Otherwise, there really shouldn't be any reason to convert the time series in the
data files to `Date`s. Climate projection data is virtually never compared on a 
day-to-day basis between different models and neither does complex date arithmetic 
make much sense (such as adding intervals) - `CFtime` can support basic arithmetic
by manipulation the offsets of the `CFTime` object. The character representations
that are produced are perfectly fine to use for `dimnames()` on an array or as
`rownames()` in a `data.frame` and these also support basic logical operations
such as `"2023-02-30" < "2023-03-01"`. So ask yourself, do you really need `Date`s
when working with unprocessed climate projection data? (If so, [open an issue on 
GitHub](https://github.com/pvanlaake/CFtime/issues)).

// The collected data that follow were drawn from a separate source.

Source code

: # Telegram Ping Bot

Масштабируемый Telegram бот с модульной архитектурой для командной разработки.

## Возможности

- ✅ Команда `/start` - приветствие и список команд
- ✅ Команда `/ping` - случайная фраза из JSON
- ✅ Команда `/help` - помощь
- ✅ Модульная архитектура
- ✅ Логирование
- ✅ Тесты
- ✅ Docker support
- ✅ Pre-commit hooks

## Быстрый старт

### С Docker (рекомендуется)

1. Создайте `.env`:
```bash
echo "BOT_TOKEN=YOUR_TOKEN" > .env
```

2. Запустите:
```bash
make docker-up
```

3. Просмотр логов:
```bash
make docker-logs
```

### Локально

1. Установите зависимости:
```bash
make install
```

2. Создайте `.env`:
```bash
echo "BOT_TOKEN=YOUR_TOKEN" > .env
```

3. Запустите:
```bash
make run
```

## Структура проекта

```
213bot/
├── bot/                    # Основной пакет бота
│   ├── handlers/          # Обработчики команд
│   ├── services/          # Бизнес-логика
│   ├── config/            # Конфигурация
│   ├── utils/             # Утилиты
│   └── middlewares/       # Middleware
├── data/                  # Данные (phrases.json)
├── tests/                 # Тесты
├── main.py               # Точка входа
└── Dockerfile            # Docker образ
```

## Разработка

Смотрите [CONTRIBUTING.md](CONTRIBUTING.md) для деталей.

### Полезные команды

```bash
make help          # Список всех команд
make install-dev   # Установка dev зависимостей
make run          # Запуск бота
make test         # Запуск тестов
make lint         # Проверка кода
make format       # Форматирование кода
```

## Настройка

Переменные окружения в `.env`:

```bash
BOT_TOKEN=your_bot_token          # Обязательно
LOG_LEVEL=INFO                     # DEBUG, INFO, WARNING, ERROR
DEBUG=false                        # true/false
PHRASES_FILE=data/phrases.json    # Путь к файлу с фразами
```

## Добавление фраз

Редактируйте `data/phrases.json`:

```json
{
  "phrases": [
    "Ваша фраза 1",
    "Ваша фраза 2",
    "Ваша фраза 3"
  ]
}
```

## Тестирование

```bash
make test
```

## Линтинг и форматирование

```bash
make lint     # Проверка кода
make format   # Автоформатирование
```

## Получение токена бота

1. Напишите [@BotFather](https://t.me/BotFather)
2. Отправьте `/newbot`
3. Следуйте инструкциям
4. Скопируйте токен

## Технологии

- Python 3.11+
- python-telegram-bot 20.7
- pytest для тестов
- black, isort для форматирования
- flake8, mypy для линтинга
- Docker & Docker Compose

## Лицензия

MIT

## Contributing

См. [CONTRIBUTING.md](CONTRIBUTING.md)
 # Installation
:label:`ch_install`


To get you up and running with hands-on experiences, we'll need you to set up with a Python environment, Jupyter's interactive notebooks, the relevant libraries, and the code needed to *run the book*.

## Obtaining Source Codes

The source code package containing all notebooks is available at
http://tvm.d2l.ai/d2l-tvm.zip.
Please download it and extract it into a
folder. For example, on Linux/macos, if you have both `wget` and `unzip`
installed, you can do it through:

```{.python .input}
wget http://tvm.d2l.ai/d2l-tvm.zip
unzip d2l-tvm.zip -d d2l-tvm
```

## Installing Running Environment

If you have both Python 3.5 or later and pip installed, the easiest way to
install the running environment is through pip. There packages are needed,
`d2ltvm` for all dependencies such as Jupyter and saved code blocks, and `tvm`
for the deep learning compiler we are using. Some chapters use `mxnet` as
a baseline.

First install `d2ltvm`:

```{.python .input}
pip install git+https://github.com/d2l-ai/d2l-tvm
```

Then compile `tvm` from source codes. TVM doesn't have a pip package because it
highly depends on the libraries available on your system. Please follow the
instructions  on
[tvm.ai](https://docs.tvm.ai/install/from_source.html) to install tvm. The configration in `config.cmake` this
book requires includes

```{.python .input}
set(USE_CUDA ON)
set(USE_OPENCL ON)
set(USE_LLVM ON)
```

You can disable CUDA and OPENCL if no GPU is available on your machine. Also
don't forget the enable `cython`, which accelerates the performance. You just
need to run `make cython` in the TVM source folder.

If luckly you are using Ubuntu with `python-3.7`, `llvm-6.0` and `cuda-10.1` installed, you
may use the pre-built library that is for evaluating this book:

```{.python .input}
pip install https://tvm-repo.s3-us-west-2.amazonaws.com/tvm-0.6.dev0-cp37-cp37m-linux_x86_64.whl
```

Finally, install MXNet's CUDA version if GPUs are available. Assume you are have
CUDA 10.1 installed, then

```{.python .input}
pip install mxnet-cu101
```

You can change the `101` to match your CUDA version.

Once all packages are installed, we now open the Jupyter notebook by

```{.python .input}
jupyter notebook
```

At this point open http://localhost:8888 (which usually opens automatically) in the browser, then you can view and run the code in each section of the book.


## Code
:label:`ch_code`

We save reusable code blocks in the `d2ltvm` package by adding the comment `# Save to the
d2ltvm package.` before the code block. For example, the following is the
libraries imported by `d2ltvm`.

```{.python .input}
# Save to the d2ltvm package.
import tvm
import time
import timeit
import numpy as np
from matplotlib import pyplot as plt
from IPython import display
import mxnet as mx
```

A complete example of creating a multi-model ensemble is provided in the vignette 
["Processing climate projection data"](Processing.html).

## Final observations

 - This package is intended to facilitate processing of climate projection
 data. It is not a full implementation of the CF Metadata Conventions "time"
 component.
 - In parsing and deparsing of offsets and timestamps, data is rounded to
 3 digits of precision of the unit of the calendar. When using a description of 
 time that is very different from the calendar unit, this may lead to some loss 
 of precision due to rounding errors. For instance, if milli-second precision is 
 required, use a unit of "seconds". The authors have no knowledge of published
 climate projection data that requires milli-second precision so for the
 intended use of the package this issue is marginal.